"この道の先に"
朝日が昇りはじめ、空に淡い青色が差しだす。
商店街を通るルートを歩いていると、前方から見覚えのあるスーツ姿の青年が歩いてきた。
「みゃあん」
青年が誰か認識したのと同時に、ハナが人物に向かって声を上げる。
すると、その人物は片手を上げて更に近付いてきた。
「はよ」
人物──飛彩に倣って片手を上げて朝の挨拶をする。
「おはよう」
「みゃあ」
飛彩が挨拶を返すと、ハナが返事をした。
その声にしゃがんで「ハナもおはよう」とハナの頭を撫でた。ハナは気持ち良さそうに目を閉じて、大人しく撫でられる。
ハナから手を離し、立ち上がって俺に向き直る。そこで疑問をぶつける。
「今日入りが早い日だったか?」
「いや、予定通り遅めの出勤だ」
「じゃあなんでこんな早ぇ時間に」
「久方振りに貴方に会いたくて」
普段と変わらぬ声音で言う。
思わず、喉から声が詰まったような音が鳴った。
「散歩に同行させてもらえないか?」
そう言って右手を差し出してきた。恐らく日傘の事だろう。「自分で持つからいい」と返すと、「そうか」と言って俺の隣りに陣取った。
それを見て、足を動かし始める。俺と飛彩が歩き始めたのを見てハナも歩き始め、先を歩く。
「この道はよく散歩道にしているのか?」
隣りを歩く飛彩が問いかけてきた。
「いや、俺自身はよく通る道だが、ハナにとっては初めての道……のはずなんだが」
視線を落として、変わらず二人の前を歩くハナを見る。堂々と闊歩する姿に、歯切れが悪くなる。
「堂々としているな」
「だろ?いくらなんでも警戒心無さすぎ」
ハナの毅然とした姿に呆れの声を漏らす。
初めて通る道はどの生き物も少なからず警戒し慎重に進むのだが、いくら俺が傍にいて、ハーネスで繋がれているからって、好奇心旺盛にも程がある。

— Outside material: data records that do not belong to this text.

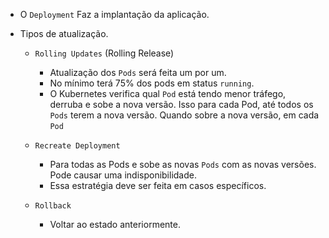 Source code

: - O `Deployment` Faz a implantação da aplicação.

- Tipos de atualização.
	- `Rolling Updates` (Rolling Release)
		- Atualização dos `Pods` será feita um por um. 
		- No mínimo terá 75% dos pods em status `running`.
		- O Kubernetes verifica qual `Pod` está tendo menor  tráfego, derruba e sobe a nova versão. Isso para cada Pod, até todos os `Pods` terem a nova versão. Quando sobre a nova versão, em cada `Pod`
	  
	- `Recreate Deployment`
		- Para todas as Pods e sobe as novas `Pods` com as novas versões. Pode causar uma indisponibilidade.  
		- Essa estratégia deve ser feita em casos específicos.

	- `Rollback`
		- Voltar ao estado anteriormente.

「大我の歩き姿を見て、『大我がよく通る道だから平気』と思っているんじゃないか?」
「はぁ?まさか……」
有り得ない、と続けようとしたが、止めて口を閉じる。
猫は、音や人の声、動き等に敏感な生き物。俺の歩き方を見て『ここは俺がよく通る道だから大丈夫』と感じ取ったと言われても不思議じゃない。
「まぁ、別にどうだっていい」
頭を軽く振って、考えるのを止めた。
「それもそうだな」
するとハナがこちらを振り向いて「みゃあ〜」と、まるで『なに〜?』とこちらに聞くように鳴いた。それに足を止める。
「なんでもねぇよー」
そう返すと、前を向いて再び歩き出した。
その様子にどちらからとも無く目を合わせ、小さく笑い声を漏らし、自分達も再び歩き出した。